*Task to complete*. If a line in the listing below contains "Created", return that line.

*Provided data*.
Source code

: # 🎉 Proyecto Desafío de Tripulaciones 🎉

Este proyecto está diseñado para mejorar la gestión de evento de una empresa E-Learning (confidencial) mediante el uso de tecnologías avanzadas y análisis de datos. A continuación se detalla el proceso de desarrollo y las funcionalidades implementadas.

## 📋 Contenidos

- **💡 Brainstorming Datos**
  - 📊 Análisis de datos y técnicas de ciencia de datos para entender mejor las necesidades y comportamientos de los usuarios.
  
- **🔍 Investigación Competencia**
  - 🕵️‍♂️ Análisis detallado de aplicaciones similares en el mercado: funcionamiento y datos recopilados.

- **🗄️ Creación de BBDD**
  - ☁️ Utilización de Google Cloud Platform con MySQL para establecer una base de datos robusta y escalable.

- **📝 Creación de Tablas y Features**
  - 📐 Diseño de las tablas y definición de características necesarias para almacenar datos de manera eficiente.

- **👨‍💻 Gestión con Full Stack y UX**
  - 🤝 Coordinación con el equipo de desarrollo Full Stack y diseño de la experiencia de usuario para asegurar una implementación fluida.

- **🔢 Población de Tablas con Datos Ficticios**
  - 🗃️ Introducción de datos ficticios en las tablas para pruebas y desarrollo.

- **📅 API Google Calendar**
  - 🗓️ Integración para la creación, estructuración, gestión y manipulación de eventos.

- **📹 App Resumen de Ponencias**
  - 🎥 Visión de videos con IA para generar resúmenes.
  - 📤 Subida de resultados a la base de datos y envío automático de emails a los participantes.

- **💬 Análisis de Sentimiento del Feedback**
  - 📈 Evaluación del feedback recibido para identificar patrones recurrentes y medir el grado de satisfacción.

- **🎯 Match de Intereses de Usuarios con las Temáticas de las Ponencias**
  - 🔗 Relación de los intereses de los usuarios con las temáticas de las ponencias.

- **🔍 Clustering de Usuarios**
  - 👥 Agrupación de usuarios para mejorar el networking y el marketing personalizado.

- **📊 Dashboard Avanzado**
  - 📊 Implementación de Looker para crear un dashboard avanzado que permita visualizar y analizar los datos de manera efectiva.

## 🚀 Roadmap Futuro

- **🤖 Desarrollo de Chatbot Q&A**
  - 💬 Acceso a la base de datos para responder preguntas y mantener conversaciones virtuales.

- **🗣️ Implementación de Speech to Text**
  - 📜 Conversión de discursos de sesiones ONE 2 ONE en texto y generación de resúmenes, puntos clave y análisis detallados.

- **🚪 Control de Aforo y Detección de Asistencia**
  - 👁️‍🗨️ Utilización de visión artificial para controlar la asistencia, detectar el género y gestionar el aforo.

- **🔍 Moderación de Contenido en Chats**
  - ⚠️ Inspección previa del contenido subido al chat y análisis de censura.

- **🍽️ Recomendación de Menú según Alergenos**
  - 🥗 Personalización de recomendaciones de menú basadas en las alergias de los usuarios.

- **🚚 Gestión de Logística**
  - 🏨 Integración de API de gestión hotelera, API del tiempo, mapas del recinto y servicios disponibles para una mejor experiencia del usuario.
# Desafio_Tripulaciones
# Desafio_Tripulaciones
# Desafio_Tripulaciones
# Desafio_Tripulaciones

--

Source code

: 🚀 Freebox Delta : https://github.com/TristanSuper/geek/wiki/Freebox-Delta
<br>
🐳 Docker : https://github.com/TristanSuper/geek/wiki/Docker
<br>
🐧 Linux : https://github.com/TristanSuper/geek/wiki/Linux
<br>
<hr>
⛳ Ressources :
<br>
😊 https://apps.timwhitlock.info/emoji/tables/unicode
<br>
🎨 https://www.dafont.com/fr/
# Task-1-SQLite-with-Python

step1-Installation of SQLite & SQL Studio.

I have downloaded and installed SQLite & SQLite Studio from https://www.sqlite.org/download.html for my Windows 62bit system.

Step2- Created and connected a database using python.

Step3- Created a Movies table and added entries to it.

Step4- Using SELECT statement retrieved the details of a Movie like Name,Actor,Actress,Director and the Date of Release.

...

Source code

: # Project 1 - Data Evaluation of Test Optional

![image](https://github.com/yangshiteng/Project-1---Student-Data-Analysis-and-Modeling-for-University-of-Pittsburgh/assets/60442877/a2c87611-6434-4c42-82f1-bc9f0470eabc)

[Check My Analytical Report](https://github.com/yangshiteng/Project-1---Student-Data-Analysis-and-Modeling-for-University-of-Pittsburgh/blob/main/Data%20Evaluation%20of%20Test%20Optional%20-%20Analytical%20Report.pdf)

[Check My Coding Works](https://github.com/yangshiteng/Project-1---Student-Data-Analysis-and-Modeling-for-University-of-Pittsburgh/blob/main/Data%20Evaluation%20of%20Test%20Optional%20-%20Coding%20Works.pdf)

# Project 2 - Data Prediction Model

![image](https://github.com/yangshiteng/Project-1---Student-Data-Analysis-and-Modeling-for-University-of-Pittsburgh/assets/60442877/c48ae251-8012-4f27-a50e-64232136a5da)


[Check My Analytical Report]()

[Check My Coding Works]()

*Response to this exercise*.
Step2- Created and connected a database using python.
Step3- Created a Movies table and added entries to it.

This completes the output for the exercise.